Gray abstract artwork

Sarah Rosalena, Expanding Axis (detail), 2022, © Sarah Rosalena, photo © Museum Associates/LACMA, photo credit: Ian Byers-Gamber

Summoning the Ancestors: The Relational Science of Sarah Rosalena’s Decolonizing Aesthetics

Earlier this year, LACMA collaborated with Mt. Wilson Observatory for Sarah Rosalena: Standard Candle, an exhibition featuring Art + Technology Lab grant recipient Sarah Rosalena’s woven and beaded textiles. Based on images captured by the observatory’s 100-inch telescope and made using computer code, the featured artworks interrogated Western science and technology's attempt to subjugate indigenous beliefs and cosmologies. These artworks and more are currently on view in the artist’s mid-career survey at the Columbus Museum of Art, In All Directions, through February 4, 2024. The following is an excerpt of an essay by critical theorist and scholar Elizabeth Povinelli, the full version of which is featured in the exhibition catalogue. Povinelli reflects on the many ways Rosalena engages Indigenous practices and knowledge to realize artworks that turn colonial technologies on their head and “open the world to different modes of infinity.” Rosalena and Povinelli will also be in conversation at the Wexner Center for the Arts at Ohio State University on January 23, 2024. 

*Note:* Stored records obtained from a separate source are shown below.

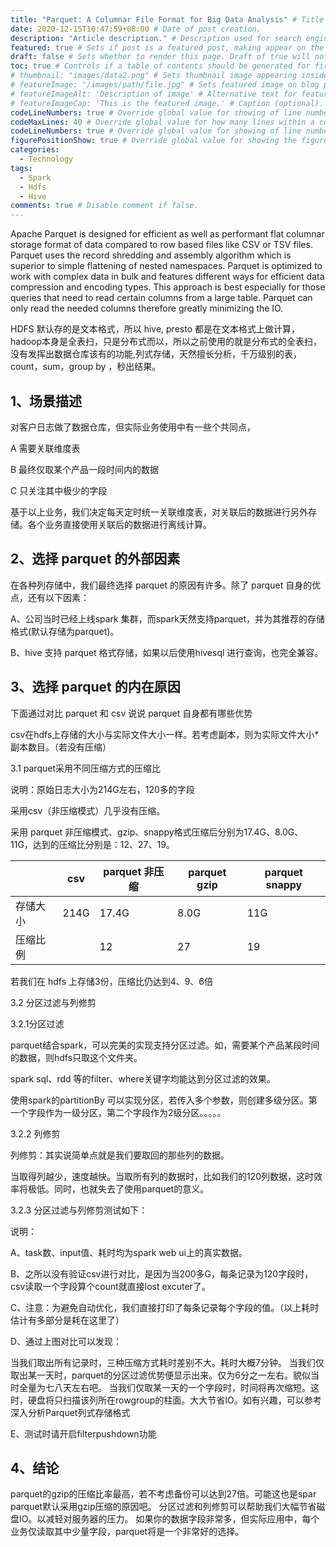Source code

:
 ```yaml
---
title: "Parquet: A Columnar File Format for Big Data Analysis" # Title of the blog post.
date: 2020-12-15T10:47:59+08:00 # Date of post creation.
description: "Article description." # Description used for search engine.
featured: true # Sets if post is a featured post, making appear on the home page side bar.
draft: false # Sets whether to render this page. Draft of true will not be rendered.
toc: true # Controls if a table of contents should be generated for first-level links automatically.
# thumbnail: "images/data2.png" # Sets thumbnail image appearing inside card on homepage.
# featureImage: "/images/path/file.jpg" # Sets featured image on blog post.
# featureImageAlt: 'Description of image' # Alternative text for featured image.
# featureImageCap: 'This is the featured image.' # Caption (optional).
codeLineNumbers: true # Override global value for showing of line numbers within code block.
codeMaxLines: 40 # Override global value for how many lines within a code block before auto-collapsing.
codeLineNumbers: true # Override global value for showing of line numbers within code block.
figurePositionShow: true # Override global value for showing the figure label.
categories:
  - Technology
tags:
  - Spark
  - Hdfs
  - Hive
comments: true # Disable comment if false.
---
```


Apache Parquet is designed for efficient as well as performant flat columnar storage format of data compared to row based files like CSV or TSV files. Parquet uses the record shredding and assembly algorithm which is superior to simple flattening of nested namespaces. Parquet is optimized to work with complex data in bulk and features different ways for efficient data compression and encoding types. This approach is best especially for those queries that need to read certain columns from a large table. Parquet can only read the needed columns therefore greatly minimizing the IO.

<!--more-->

HDFS 默认存的是文本格式，所以 hive, presto 都是在文本格式上做计算，hadoop本身是全表扫，只是分布式而以，所以之前使用的就是分布式的全表扫，没有发挥出数据仓库该有的功能,列式存储，天然擅长分析，千万级别的表，count，sum，group by ，秒出结果。

## 1、场景描述

对客户日志做了数据仓库，但实际业务使用中有一些个共同点，

A  需要关联维度表

B  最终仅取某个产品一段时间内的数据

C 只关注其中极少的字段

基于以上业务，我们决定每天定时统一关联维度表，对关联后的数据进行另外存储。各个业务直接使用关联后的数据进行离线计算。

## 2、选择 parquet 的外部因素

在各种列存储中，我们最终选择 parquet 的原因有许多。除了 parquet 自身的优点，还有以下因素：

A、公司当时已经上线spark 集群，而spark天然支持parquet，并为其推荐的存储格式(默认存储为parquet)。

B、hive 支持 parquet 格式存储，如果以后使用hivesql 进行查询，也完全兼容。

## 3、选择 parquet 的内在原因

下面通过对比 parquet 和 csv 说说 parquet 自身都有哪些优势

csv在hdfs上存储的大小与实际文件大小一样。若考虑副本，则为实际文件大小*副本数目。（若没有压缩）

3.1 parquet采用不同压缩方式的压缩比

说明：原始日志大小为214G左右，120多的字段

采用csv（非压缩模式）几乎没有压缩。

采用 parquet 非压缩模式、gzip、snappy格式压缩后分别为17.4G、8.0G、11G，达到的压缩比分别是：12、27、19。

|          | csv  | parquet 非压缩 | parquet gzip | parquet snappy |
| -------- | ---- | -------------- | ------------ | -------------- |
| 存储大小 | 214G | 17.4G          | 8.0G         | 11G            |
| 压缩比例 |      | 12             | 27           | 19             |

若我们在 hdfs 上存储3份，压缩比仍达到4、9、6倍

3.2 分区过滤与列修剪

3.2.1分区过滤

parquet结合spark，可以完美的实现支持分区过滤。如，需要某个产品某段时间的数据，则hdfs只取这个文件夹。

spark sql、rdd 等的filter、where关键字均能达到分区过滤的效果。

使用spark的partitionBy 可以实现分区，若传入多个参数，则创建多级分区。第一个字段作为一级分区，第二个字段作为2级分区。。。。。

3.2.2 列修剪

列修剪：其实说简单点就是我们要取回的那些列的数据。

当取得列越少，速度越快。当取所有列的数据时，比如我们的120列数据，这时效率将极低。同时，也就失去了使用parquet的意义。

3.2.3 分区过滤与列修剪测试如下：


说明：

A、task数、input值、耗时均为spark web ui上的真实数据。

B、之所以没有验证csv进行对比，是因为当200多G，每条记录为120字段时，csv读取一个字段算个count就直接lost excuter了。

C、注意：为避免自动优化，我们直接打印了每条记录每个字段的值。（以上耗时估计有多部分是耗在这里了）

D、通过上图对比可以发现：

当我们取出所有记录时，三种压缩方式耗时差别不大。耗时大概7分钟。
当我们仅取出某一天时，parquet的分区过滤优势便显示出来。仅为6分之一左右。貌似当时全量为七八天左右吧。
当我们仅取某一天的一个字段时，时间将再次缩短。这时，硬盘将只扫描该列所在rowgroup的柱面。大大节省IO。如有兴趣，可以参考 深入分析Parquet列式存储格式

E、测试时请开启filterpushdown功能

## 4、结论

parquet的gzip的压缩比率最高，若不考虑备份可以达到27倍。可能这也是spar parquet默认采用gzip压缩的原因吧。
分区过滤和列修剪可以帮助我们大幅节省磁盘IO。以减轻对服务器的压力。
如果你的数据字段非常多，但实际应用中，每个业务仅读取其中少量字段，parquet将是一个非常好的选择。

[Sarah] Rosalena does not figure her artistic practice as an encounter between Western forms of science and technology—for example, Western modes of space exploration and of intelligence gathering and deployment—and Indigenous forms of relational knowledge. To frame her works as an encounter would, after all, reinforce the idea of Western technoscience as a sui generis field—something exterior to ongoing colonialism, something that encounters other knowledge forms as it rampages across the earth. Rosalena’s works instead insist that her Wixárika relatives, as well as the relatives of other Indigenous peoples, are already inside Western sciences and technologies. These relatives are embedded in its circuitry, its location, and its aims to conquer nature through a totalizing and divisive knowledge of it. When I sit with Rosalena’s work, when I talk with her, and when I read the interviews she has conducted, I recall Zoe Todd’s struggle to understand how she can reawaken a caring relation with her Métis ancestors—namely those whom the petrol industrial complex has turned into petrochemicals—who have been transformed and absorbed into the toxic machinery of extractive consumptive capitalism, sunk in its carbon imaginary.¹ When Rosalena circuits Indigenous patterns through Western technologies, she is likewise reawakening kin who are already inside these technologies, summoning them as a powerful and decolonizing force. This artistic strategy aligns with Glen Coulthard’s political insights that settler colonialism seeks not merely to alienate Indigenous peoples from their land, but to alienate and reorganize Indigenous relations to their human and more-than-human kin, including those who—like his Yellowknives Dene relatives—refuse the geontological distinction of Life and Nonlife.² As Rosalena awakens the Indigenous kin living within Western science, she—and they—make visible the horrors of ongoing settler colonialism as their ongoing refusal to be engulfed by colonialism unfolds. More specifically, and what I want to turn to, is how her works demonstrate the relational abundance of black space, 3D spaces within any two-dimensional representation, and, finally, the ancestral present that lies within an Indigenous understanding of infinity.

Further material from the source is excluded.